Overview

In the previous section, you saw that the Fully Connected operator supports multiple GEMM (General Matrix Multiplication) variants.

To evaluate the performance of these variants across different hardware platforms, you will construct a series of benchmark models that utilize the Fully Connected operator with different GEMM implementations for comparative analysis.

These models will be used later with executor_runner to measure throughput, latency, and ETDump traces for various KleidiAI micro-kernels.

Define a linear benchmark model with PyTorch for ExecuTorch

This step can be confusing at first, but building a minimal model helps you focus on the core operator performance. You’ll be able to quickly test different GEMM implementations and see how each one performs on Arm-based hardware. If you run into errors, check that your PyTorch and ExecuTorch versions are up to date and that you’re using the correct data types for your target GEMM variant. By adjusting some of the model’s input parameters, we can also simulate the behavior of nodes that appear in real-world models.

    

        
        
import torch
import torch.nn as nn
class DemoLinearModel(torch.nn.Module):
    def __init__(self):
        super().__init__()
        self.linear = torch.nn.Linear(256,256)

    def forward(self, x):
        y = self.linear(x)
        return y

    def get_example_inputs(self,dtype=torch.float32):
        return (torch.randn(1, 256, dtype=dtype),)

    

This model creates a single 256×256 linear layer, which can easily be exported in different data types (FP32, FP16, INT8, INT4) to match KleidiAI’s GEMM variants.

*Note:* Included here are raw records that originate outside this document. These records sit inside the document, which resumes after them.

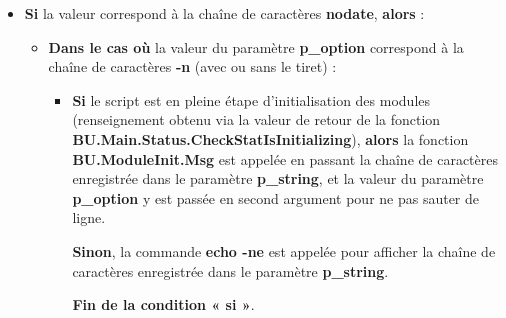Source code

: \documentclass[a4paper,10pt]{article}
\begin{document}
    \begin{itemize}
        \item
        {
            \begin{justify}
                \textbf{\color{cond}Si} la valeur correspond à la chaîne de caractères \textbf{nodate}, \textbf{\color{cond}alors} :
            \end{justify}

            \setlength{\parskip}{1em}

            \begin{itemize}
                \item
                {
                    \begin{justify}
                        \textbf{\color{case}Dans le cas où} la valeur du paramètre \textbf{\color{vars}p\_option} correspond à la chaîne de caractères \textbf{-n} (avec ou sans le tiret) :
                    \end{justify}

                    \setlength{\parskip}{1em}

                    \begin{itemize}
                        \item
                        {
                            \begin{justify}
                                \textbf{\color{cond}Si} le script est en pleine étape d'initialisation des modules (renseignement obtenu via la valeur de retour de la fonction \textbf{\color{func}BU.Main.Status.CheckStatIsInitializing}), \textbf{\color{cond}alors} la fonction \textbf{\color{func}BU.ModuleInit.Msg} est appelée en passant la chaîne de caractères enregistrée dans le paramètre \textbf{\color{vars}p\_string}, et la valeur du paramètre \textbf{\color{vars}p\_option} y est passée en second argument pour ne pas sauter de ligne.
                            \end{justify}

                            \setlength{\parskip}{1em}

                            \begin{justify}
                                \textbf{\color{cond}Sinon}, la commande \textbf{\color{cmds}echo -ne} est appelée pour afficher la chaîne de caractères enregistrée dans le paramètre \textbf{\color{vars}p\_string}.
                            \end{justify}

                            \begin{justify}
                                \textbf{\color{cond}Fin de la condition « si »}.
                        \end{justify}
                        }
                    \end{itemize}

}
\end{itemize}}
\end{itemize}
\end{document}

Export FP16 and FP32 models for pf16_gemm and pf32_gemm variants

XNNPACK GEMM VariantActivations DataTypeWeights DataTypeOutput DataType
pf16_gemmFP16FP16FP16
pf32_gemmFP32FP32FP32

The following code demonstrates how to lower and export a model that leverages the pf16_gemm variant to accelerate computation:

    

        
        
from executorch.backends.xnnpack.partition.xnnpack_partitioner import XnnpackPartitioner
from executorch.backends.xnnpack.partition.config.xnnpack_config import ConfigPrecisionType
from executorch.exir import to_edge_transform_and_lower

def export_executorch_model(dtype: torch.dtype, model_name: str):
    mode_file_name = "model/" + model_name
    pte_file = mode_file_name + ".pte"
    etr_file = mode_file_name + ".etrecord"

    model = DemoLinearModel().eval().to(dtype)
    example_inputs = model.get_example_inputs(dtype)

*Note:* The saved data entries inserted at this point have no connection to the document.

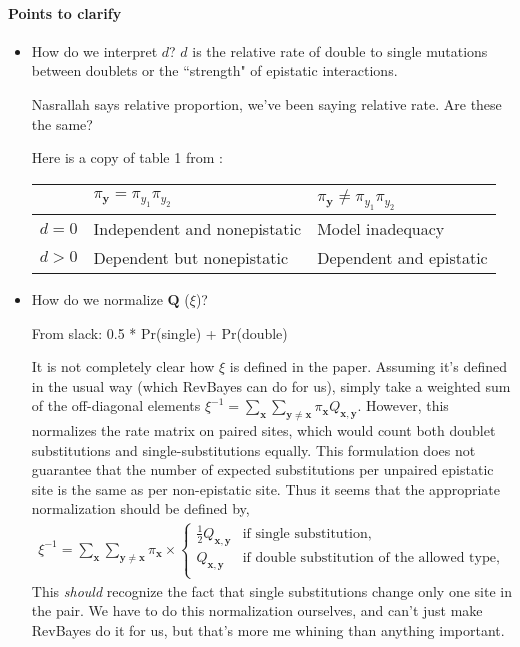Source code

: \documentclass[11pt]{article}
\begin{document}
\paragraph{Points to clarify}
\begin{itemize}
\item How do we interpret $d$? $d$ is the relative rate of double to single mutations between doublets or the ``strength" of epistatic interactions.

Nasrallah says relative proportion, we've been saying relative rate.
Are these the same?

Here is a copy of table 1 from \cite{nasrallah2013phylogenetic}:

\begin{tabular}{ |p{1cm}|p{5cm}|p{5cm}|  }
 \hline
& $\pi_{\boldsymbol{y}} = \pi_{y_1}\pi_{y_2}$&$\pi_{\boldsymbol{y}} \ne \pi_{y_1}\pi_{y_2}$\\
 \hline
$d=0$  & Independent and nonepistatic & Model inadequacy \\
\hline
 $d > 0$  & Dependent but nonepistatic & Dependent and epistatic\\
 \hline
\end{tabular}

\item How do we normalize $\boldsymbol{Q}$ ($\xi$)?

From slack: 0.5 * Pr(single) + Pr(double)

It is not completely clear how $\xi$ is defined in the paper.
Assuming it's defined in the usual way (which RevBayes can do for us), simply take a weighted sum of the off-diagonal elements $\xi^{-1} = \sum_{\boldsymbol{x}} \sum_{\boldsymbol{y} \ne \boldsymbol{x}} \pi_{\boldsymbol{x}} Q_{\boldsymbol{x},\boldsymbol{y}}$.
However, this normalizes the rate matrix on paired sites, which would count both doublet substitutions and single-substitutions equally.
This formulation does not guarantee that the number of expected substitutions per unpaired epistatic site is the same as per non-epistatic site.
Thus it seems that the appropriate normalization should be defined by,
\begin{align*}
\xi^{-1} = \sum_{\boldsymbol{x}} \sum_{\boldsymbol{y} \ne \boldsymbol{x}} \pi_{\boldsymbol{x}} \times
\begin{cases}
   \frac{1}{2}Q_{\boldsymbol{x},\boldsymbol{y}} & \mbox{if single substitution,} \\
   Q_{\boldsymbol{x},\boldsymbol{y}} & \mbox{if double substitution of the allowed type,} \\
   \end{cases}
\end{align*}
This \textit{should} recognize the fact that single substitutions change only one site in the pair.
We have to do this normalization ourselves, and can't just make RevBayes do it for us, but that's more me whining than anything important.


\end{itemize}
\end{document}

    exported_program = torch.export.export(model, example_inputs)

    partitioner = XnnpackPartitioner()
    edge_program = to_edge_transform_and_lower(
        exported_program,
        partitioner=[partitioner],
        generate_etrecord=True
    )

    et_program = edge_program.to_executorch()
    with open(pte_file, "wb") as f:
        f.write(et_program.buffer)

    # Get and save ETRecord
    etrecord = et_program.get_etrecord()
    etrecord.save(etr_file)

export_executorch_model(torch.float16,"linear_model_pf16_gemm")

    

To generate a model that uses the pf32_gemm variant, simply change the dtype in the previous code to torch.float32, as shown below:

    

        
        

export_executorch_model(torch.float32,"linear_model_pf32_gemm")

    

Export INT8 quantized models for pqs8_qc8w_gemm and qp8_f32_qc8w_gemm variants

INT8 quantized GEMMs are designed to reduce memory footprint and improve performance while maintaining acceptable accuracy.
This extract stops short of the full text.